§ **Aim of the exercise**:
Scan the listing that follows and report how many lines contain "length". Write the number alone.

§ **Available data**:
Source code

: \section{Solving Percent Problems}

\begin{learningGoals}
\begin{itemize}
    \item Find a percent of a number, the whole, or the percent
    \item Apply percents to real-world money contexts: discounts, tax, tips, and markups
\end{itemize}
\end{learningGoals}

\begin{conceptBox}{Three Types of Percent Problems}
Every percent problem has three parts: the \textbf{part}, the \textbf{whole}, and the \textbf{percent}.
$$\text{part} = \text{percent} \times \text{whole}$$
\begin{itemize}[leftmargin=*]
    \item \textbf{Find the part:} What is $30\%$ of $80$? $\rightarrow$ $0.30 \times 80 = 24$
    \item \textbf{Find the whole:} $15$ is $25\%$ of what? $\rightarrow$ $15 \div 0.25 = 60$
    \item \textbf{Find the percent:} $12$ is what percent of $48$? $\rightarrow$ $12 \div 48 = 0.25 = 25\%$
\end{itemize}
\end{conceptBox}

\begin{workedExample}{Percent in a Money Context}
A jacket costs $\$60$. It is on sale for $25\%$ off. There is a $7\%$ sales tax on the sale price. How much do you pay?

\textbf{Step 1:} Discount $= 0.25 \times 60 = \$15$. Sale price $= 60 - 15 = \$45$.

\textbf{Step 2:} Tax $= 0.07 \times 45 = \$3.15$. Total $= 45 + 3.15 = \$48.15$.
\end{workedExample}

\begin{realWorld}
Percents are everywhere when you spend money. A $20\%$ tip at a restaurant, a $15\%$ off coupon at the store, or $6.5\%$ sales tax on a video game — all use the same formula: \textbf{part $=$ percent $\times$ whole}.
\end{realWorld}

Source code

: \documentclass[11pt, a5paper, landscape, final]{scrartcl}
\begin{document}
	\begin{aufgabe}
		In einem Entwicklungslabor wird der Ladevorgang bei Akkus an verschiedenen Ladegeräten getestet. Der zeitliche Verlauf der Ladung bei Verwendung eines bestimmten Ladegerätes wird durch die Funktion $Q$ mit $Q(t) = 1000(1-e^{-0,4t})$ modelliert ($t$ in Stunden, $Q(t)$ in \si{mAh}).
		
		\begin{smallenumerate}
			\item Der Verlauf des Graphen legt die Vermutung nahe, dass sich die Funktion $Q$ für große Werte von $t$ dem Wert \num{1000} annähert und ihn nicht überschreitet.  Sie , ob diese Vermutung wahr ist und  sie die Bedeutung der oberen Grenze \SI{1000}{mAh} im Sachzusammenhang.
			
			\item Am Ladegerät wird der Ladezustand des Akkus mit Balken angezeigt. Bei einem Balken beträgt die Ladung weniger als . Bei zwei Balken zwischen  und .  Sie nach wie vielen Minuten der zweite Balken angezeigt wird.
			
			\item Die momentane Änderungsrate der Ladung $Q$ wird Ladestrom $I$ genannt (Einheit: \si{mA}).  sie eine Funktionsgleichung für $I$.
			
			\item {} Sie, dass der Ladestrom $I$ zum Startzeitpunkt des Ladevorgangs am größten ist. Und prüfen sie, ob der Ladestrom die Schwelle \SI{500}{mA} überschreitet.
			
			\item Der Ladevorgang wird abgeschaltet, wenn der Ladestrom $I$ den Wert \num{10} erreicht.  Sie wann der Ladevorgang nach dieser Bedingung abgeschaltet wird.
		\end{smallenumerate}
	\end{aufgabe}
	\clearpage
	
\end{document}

---

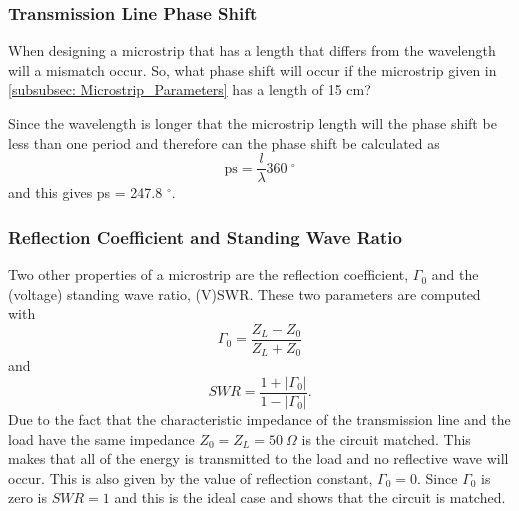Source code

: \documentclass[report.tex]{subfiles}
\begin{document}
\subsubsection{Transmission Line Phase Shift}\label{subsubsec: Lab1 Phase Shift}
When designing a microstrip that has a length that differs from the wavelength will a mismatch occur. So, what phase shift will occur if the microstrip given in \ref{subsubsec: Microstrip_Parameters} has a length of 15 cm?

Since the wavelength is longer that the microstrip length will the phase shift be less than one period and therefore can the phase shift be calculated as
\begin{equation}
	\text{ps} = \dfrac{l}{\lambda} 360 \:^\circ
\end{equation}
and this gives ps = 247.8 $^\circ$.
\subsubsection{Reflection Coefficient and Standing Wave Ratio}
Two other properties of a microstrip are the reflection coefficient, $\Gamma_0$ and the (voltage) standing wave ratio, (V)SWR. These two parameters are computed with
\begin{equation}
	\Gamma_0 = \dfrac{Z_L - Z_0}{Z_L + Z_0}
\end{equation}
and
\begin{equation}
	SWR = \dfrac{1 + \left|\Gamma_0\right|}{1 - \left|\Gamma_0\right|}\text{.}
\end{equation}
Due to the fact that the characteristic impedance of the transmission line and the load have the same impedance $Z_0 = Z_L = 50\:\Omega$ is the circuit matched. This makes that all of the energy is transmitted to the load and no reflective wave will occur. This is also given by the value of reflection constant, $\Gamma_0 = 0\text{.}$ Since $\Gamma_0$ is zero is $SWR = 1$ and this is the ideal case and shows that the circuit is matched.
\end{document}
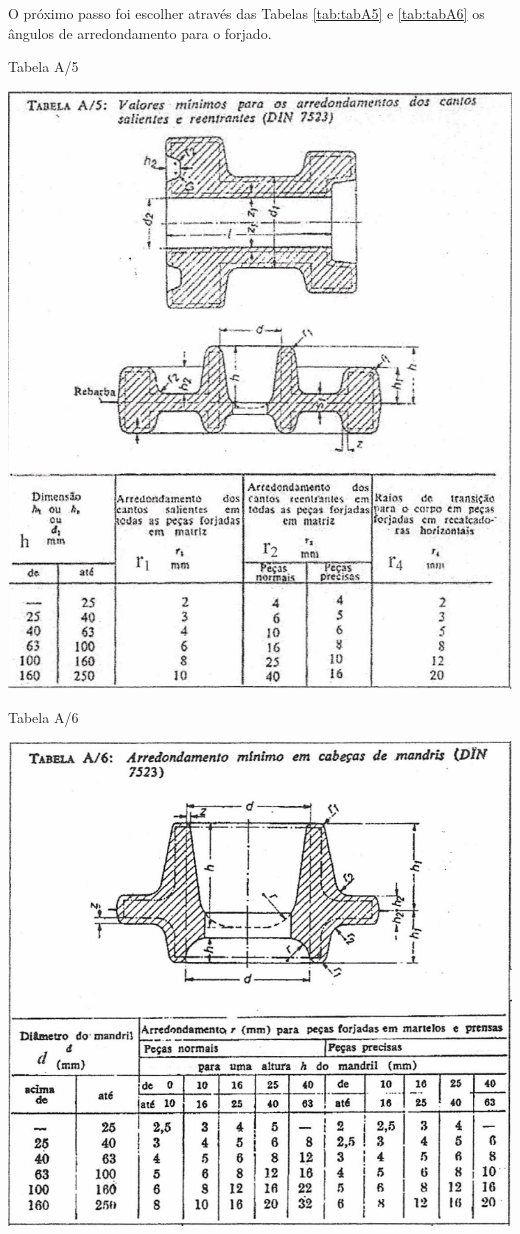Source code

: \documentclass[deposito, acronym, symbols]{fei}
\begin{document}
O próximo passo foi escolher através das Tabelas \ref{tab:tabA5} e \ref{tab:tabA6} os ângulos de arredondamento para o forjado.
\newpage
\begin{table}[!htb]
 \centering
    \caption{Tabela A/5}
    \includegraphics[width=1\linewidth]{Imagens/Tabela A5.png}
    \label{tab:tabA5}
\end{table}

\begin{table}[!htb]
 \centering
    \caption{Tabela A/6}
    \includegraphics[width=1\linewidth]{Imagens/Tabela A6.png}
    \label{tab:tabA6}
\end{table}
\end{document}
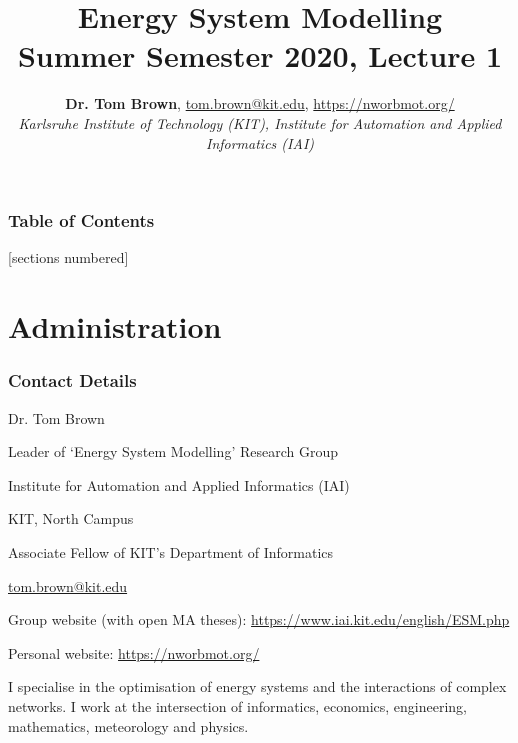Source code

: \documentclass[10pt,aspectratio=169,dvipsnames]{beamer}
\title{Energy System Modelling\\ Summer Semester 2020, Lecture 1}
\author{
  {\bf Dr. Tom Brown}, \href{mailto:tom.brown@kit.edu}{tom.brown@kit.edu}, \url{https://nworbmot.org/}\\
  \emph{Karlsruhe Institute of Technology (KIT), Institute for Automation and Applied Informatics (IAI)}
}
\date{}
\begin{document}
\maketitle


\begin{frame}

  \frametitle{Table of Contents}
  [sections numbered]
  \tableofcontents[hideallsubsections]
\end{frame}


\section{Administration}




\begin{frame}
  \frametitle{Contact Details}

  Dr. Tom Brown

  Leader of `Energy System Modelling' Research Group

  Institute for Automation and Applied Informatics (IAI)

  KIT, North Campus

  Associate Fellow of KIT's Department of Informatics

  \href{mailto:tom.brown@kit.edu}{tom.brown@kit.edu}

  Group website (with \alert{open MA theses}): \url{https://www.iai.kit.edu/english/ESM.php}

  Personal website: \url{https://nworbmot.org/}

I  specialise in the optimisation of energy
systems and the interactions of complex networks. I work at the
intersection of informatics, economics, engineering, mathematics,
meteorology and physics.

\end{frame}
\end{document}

§ **Exercise answer**:
2